Cette galerie est un élément important de notre patrimoine minier. Elle permet d’étudier l’évolution des techniques d’extraction du Moyen Age à nos jours. Elle recoupe plusieurs veines de 20 à 70 cm de ‘puissance’. Dans les vides laissés par les tailles elle est maçonnée. Elle est partiellement obstruée à 1280 m. de l’entrée par un effondrement. L’entrée se trouvait dans la cave d’une maison détruite pendant la seconde guerre mondiale car jadis, avant le chemin de fer Liège-Visé, l’ancienne rue passait au niveau de cette cave.
Le puits de Sainte Famille a été sécurisé en 1999 par la DPPGSS. Il est aujourd’hui noyé jusqu’au niveau de la galerie.
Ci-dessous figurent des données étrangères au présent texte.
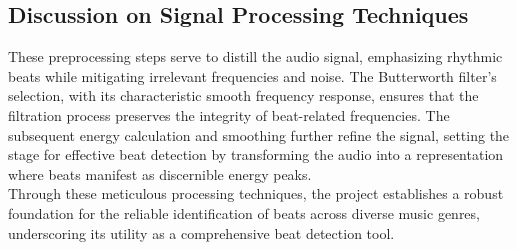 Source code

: \subsection{Discussion on Signal Processing Techniques}

These preprocessing steps serve to distill the audio signal, emphasizing rhythmic beats while mitigating irrelevant frequencies and noise. The Butterworth filter's selection, with its characteristic smooth frequency response, ensures that the filtration process preserves the integrity of beat-related frequencies. The subsequent energy calculation and smoothing further refine the signal, setting the stage for effective beat detection by transforming the audio into a representation where beats manifest as discernible energy peaks. \\

Through these meticulous processing techniques, the project establishes a robust foundation for the reliable identification of beats across diverse music genres, underscoring its utility as a comprehensive beat detection tool.
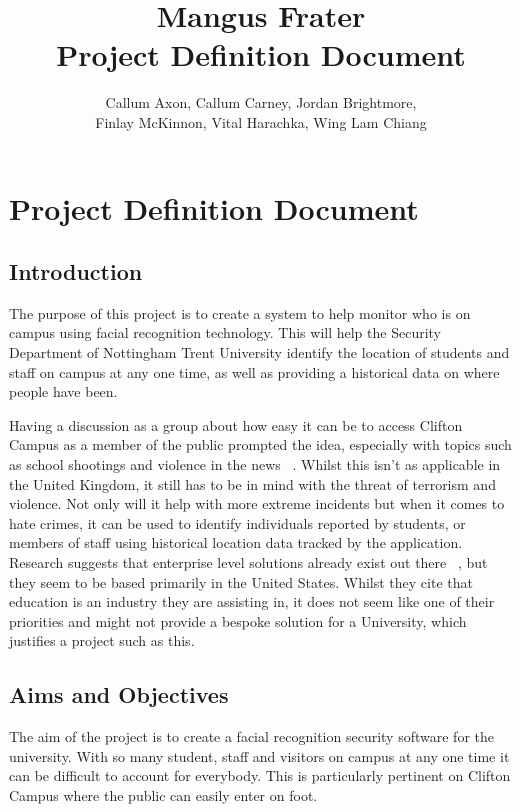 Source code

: \documentclass[11pt]{report}
\title{\textbf{Mangus Frater} \\ Project Definition Document}
\author{Callum Axon, Callum Carney, Jordan Brightmore, \\ Finlay McKinnon, Vital Harachka, Wing Lam Chiang}
\begin{document}
\maketitle

\chapter{Project Definition Document}

\section{Introduction}
The purpose of this project is to create a system to help monitor who is on campus using facial recognition technology. This will help the Security Department of Nottingham Trent University identify the location of students and staff on campus at any one time, as well as providing a historical data on where people have been. 

Having a discussion as a group about how easy it can be to access Clifton Campus as a member of the public prompted the idea, especially with topics such as school shootings and violence in the news ~\citep{bbcarticle}. Whilst this isn't as applicable in the United Kingdom, it still has to be in mind with the threat of terrorism and violence.
Not only will it help with more extreme incidents but when it comes to hate crimes, it can be used to identify individuals reported by students, or members of staff using historical location data tracked by the application.
Research suggests that enterprise level solutions already exist out there  ~\citep{facefirst}, but they seem to be based primarily in the United States. Whilst they cite that education is an industry they are assisting in, it does not seem like one of their priorities and might not provide a bespoke solution for a University, which justifies a project such as this.

\section{Aims and Objectives}
The aim of the project is to create a facial recognition security software for the university. With so many student, staff and visitors on campus at any one time it can be difficult to account for everybody. This is particularly pertinent on Clifton Campus where the public can easily enter on foot. 
\end{document}
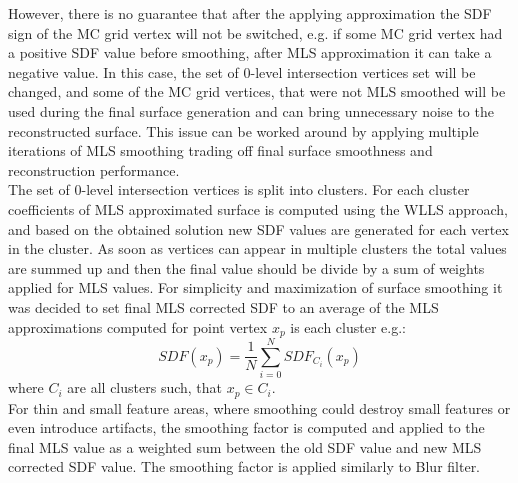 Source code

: However, there is no guarantee that after the applying approximation the SDF sign of the MC grid vertex will not be switched, e.g. if some MC grid vertex had a positive SDF value before smoothing, after MLS approximation it can take a negative value. In this case, the set of 0-level intersection vertices set will be changed, and some of the MC grid vertices, that were not MLS smoothed will be used during the final surface generation and can bring unnecessary noise to the reconstructed surface. This issue can be worked around by applying multiple iterations of MLS smoothing trading off final surface smoothness and reconstruction performance.\\

The set of 0-level intersection vertices is split into clusters. For each cluster coefficients of MLS approximated surface is computed using the WLLS approach, and based on the obtained solution new SDF values are generated for each vertex in the cluster. As soon as vertices can appear in multiple clusters the total values are summed up and then the final value should be divide by a sum of weights applied for MLS values. For simplicity and maximization of surface smoothing it was decided to set final MLS corrected SDF to an average of the MLS approximations computed for point vertex $x_p$ is each cluster e.g.:
\begin{equation}
	SDF(x_p) = \dfrac{1}{N} \sum_{i = 0}^N{SDF_{C_i}(x_p)}
\end{equation}
where $C_i$ are all clusters such, that $x_p \in C_i$.\\

For thin and small feature areas, where smoothing could destroy small features or even introduce artifacts, the smoothing factor is computed and applied to the final MLS value as a weighted sum between the old SDF value and new MLS corrected SDF value. The smoothing factor is applied similarly to Blur filter.\\

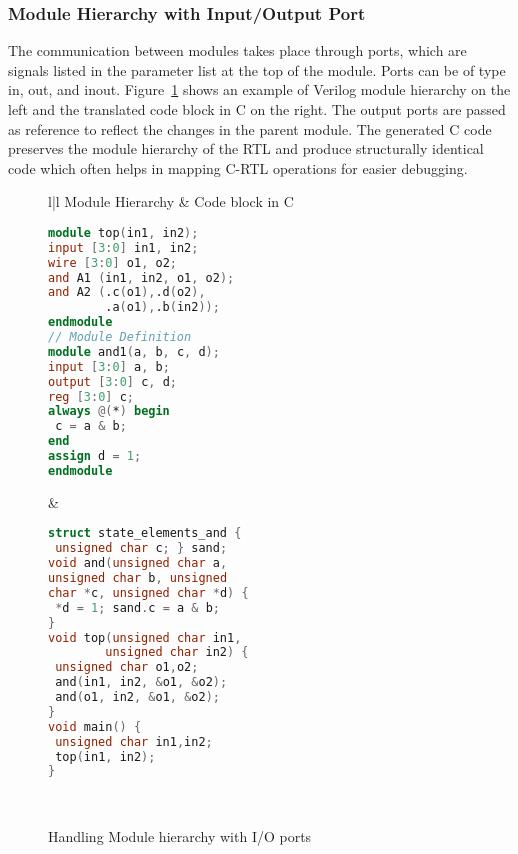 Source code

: \subsubsection{Module Hierarchy with Input/Output Port}
The communication between modules takes place through 
ports, which are signals listed in the parameter list at the 
top of the module. Ports can be of type in, out, and inout. 
Figure~\ref{figure:module-hierarchy} shows an example of 
Verilog module hierarchy on the left and the translated 
code block in C on the right. The output ports are passed 
as reference to reflect the changes in the parent module.
The generated C code preserves the module hierarchy of 
the RTL and produce structurally identical code which 
often helps in mapping C-RTL operations for easier debugging. 

\begin{figure}[htbp]
\scriptsize
\centering
\begin{tabular}{l|l}
\hline
Module Hierarchy &  Code block in C \\
\hline
\begin{lstlisting}[mathescape=true,language=Verilog]
module top(in1, in2);
input [3:0] in1, in2;
wire [3:0] o1, o2;
and A1 (in1, in2, o1, o2);
and A2 (.c(o1),.d(o2),
        .a(o1),.b(in2));
endmodule
// Module Definition              
module and1(a, b, c, d);
input [3:0] a, b;
output [3:0] c, d;
reg [3:0] c;
always @(*) begin
 c = a & b;
end
assign d = 1;
endmodule
\end{lstlisting}
&
\begin{lstlisting}[mathescape=true,language=C]
struct state_elements_and {
 unsigned char c; } sand;
void and(unsigned char a, 
unsigned char b, unsigned 
char *c, unsigned char *d) {
 *d = 1; sand.c = a & b;
}
void top(unsigned char in1, 
        unsigned char in2) {
 unsigned char o1,o2;
 and(in1, in2, &o1, &o2);
 and(o1, in2, &o1, &o2);
}
void main() {
 unsigned char in1,in2;
 top(in1, in2);
}    
\end{lstlisting}
\\
\hline
\end{tabular}
\caption{Handling Module hierarchy with I/O ports}
\label{figure:module-hierarchy}
\end{figure}

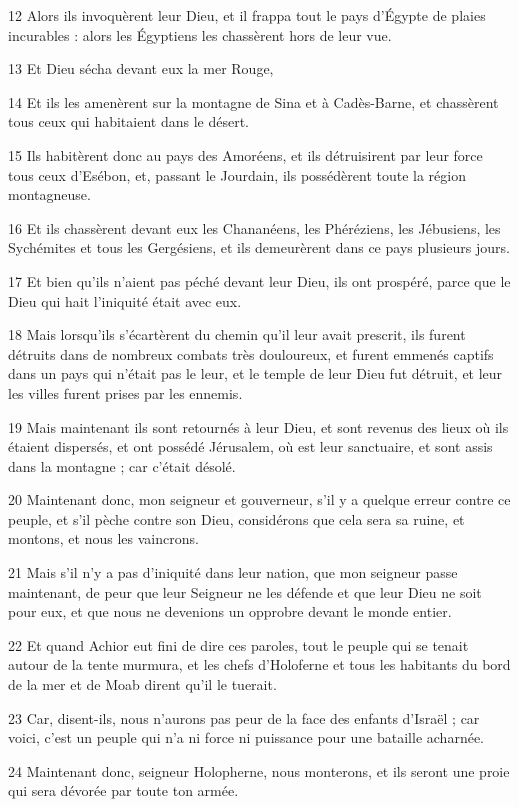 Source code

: \par 12 Alors ils invoquèrent leur Dieu, et il frappa tout le pays d'Égypte de plaies incurables : alors les Égyptiens les chassèrent hors de leur vue.
\par 13 Et Dieu sécha devant eux la mer Rouge,
\par 14 Et ils les amenèrent sur la montagne de Sina et à Cadès-Barne, et chassèrent tous ceux qui habitaient dans le désert.
\par 15 Ils habitèrent donc au pays des Amoréens, et ils détruisirent par leur force tous ceux d'Esébon, et, passant le Jourdain, ils possédèrent toute la région montagneuse.
\par 16 Et ils chassèrent devant eux les Chananéens, les Phéréziens, les Jébusiens, les Sychémites et tous les Gergésiens, et ils demeurèrent dans ce pays plusieurs jours.
\par 17 Et bien qu'ils n'aient pas péché devant leur Dieu, ils ont prospéré, parce que le Dieu qui hait l'iniquité était avec eux.
\par 18 Mais lorsqu'ils s'écartèrent du chemin qu'il leur avait prescrit, ils furent détruits dans de nombreux combats très douloureux, et furent emmenés captifs dans un pays qui n'était pas le leur, et le temple de leur Dieu fut détruit, et leur les villes furent prises par les ennemis.
\par 19 Mais maintenant ils sont retournés à leur Dieu, et sont revenus des lieux où ils étaient dispersés, et ont possédé Jérusalem, où est leur sanctuaire, et sont assis dans la montagne ; car c'était désolé.
\par 20 Maintenant donc, mon seigneur et gouverneur, s'il y a quelque erreur contre ce peuple, et s'il pèche contre son Dieu, considérons que cela sera sa ruine, et montons, et nous les vaincrons.
\par 21 Mais s'il n'y a pas d'iniquité dans leur nation, que mon seigneur passe maintenant, de peur que leur Seigneur ne les défende et que leur Dieu ne soit pour eux, et que nous ne devenions un opprobre devant le monde entier.
\par 22 Et quand Achior eut fini de dire ces paroles, tout le peuple qui se tenait autour de la tente murmura, et les chefs d'Holoferne et tous les habitants du bord de la mer et de Moab dirent qu'il le tuerait.
\par 23 Car, disent-ils, nous n'aurons pas peur de la face des enfants d'Israël ; car voici, c'est un peuple qui n'a ni force ni puissance pour une bataille acharnée.
\par 24 Maintenant donc, seigneur Holopherne, nous monterons, et ils seront une proie qui sera dévorée par toute ton armée.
Des particuliers sont encore venus s’approvisionner en charbon pendant la deuxième guerre mondiale et peut-être même après.
D’un point de vue géologique, la galerie offre une coupe quasi parfaite (car presque perpendiculaire aux bancs) dans le carbonifère moyen (300 millions d’années). Les affleurements houillers de cette dimension et dans un si bon état étant pratiquement inexistants, ce site est donc extrêmement précieux pour les géologues. Il y a aussi des belles néo-concrétions.

L’Ecole belge de spéléologie y a organisé des stages de biogéologie. Ce Site de Grand Intérêt Biologique (SGIB) renferme plusieurs espèces cavernicoles.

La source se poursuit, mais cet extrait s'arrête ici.